## Records
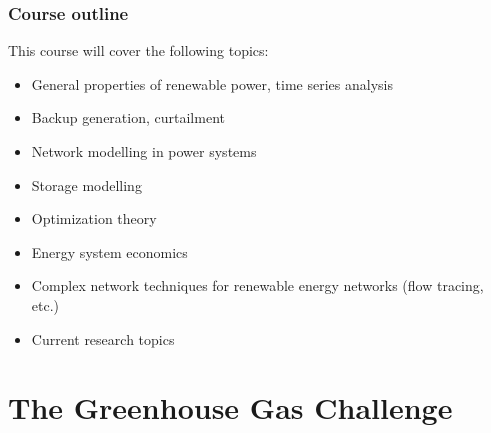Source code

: \documentclass[10pt,aspectratio=169,dvipsnames]{beamer}
\let\olditem\item
\renewcommand{\item}{%
\olditem\vspace{5pt}}
\begin{document}
\begin{frame}
  \frametitle{Course outline}

  This course will cover the following topics:

  \begin{itemize}
  \item General properties of renewable power, time series analysis
    \item Backup generation, curtailment
  \item Network modelling in power systems
  \item Storage modelling
  \item Optimization theory
  \item Energy system economics
      \item Complex network techniques for renewable energy networks (flow tracing, etc.)
    \item Current research topics
  \end{itemize}


\end{frame}






\section{The Greenhouse Gas Challenge}
\end{document}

## About this task
The pictures should be dropped, and every line above should be set down again exactly.

## Output
Source code

: \documentclass[10pt,aspectratio=169,dvipsnames]{beamer}
\let\olditem\item
\renewcommand{\item}{%
\olditem\vspace{5pt}}
\begin{document}
\begin{frame}
  \frametitle{Course outline}

  This course will cover the following topics:

  \begin{itemize}
  \item General properties of renewable power, time series analysis
    \item Backup generation, curtailment
  \item Network modelling in power systems
  \item Storage modelling
  \item Optimization theory
  \item Energy system economics
      \item Complex network techniques for renewable energy networks (flow tracing, etc.)
    \item Current research topics
  \end{itemize}


\end{frame}






\section{The Greenhouse Gas Challenge}
\end{document}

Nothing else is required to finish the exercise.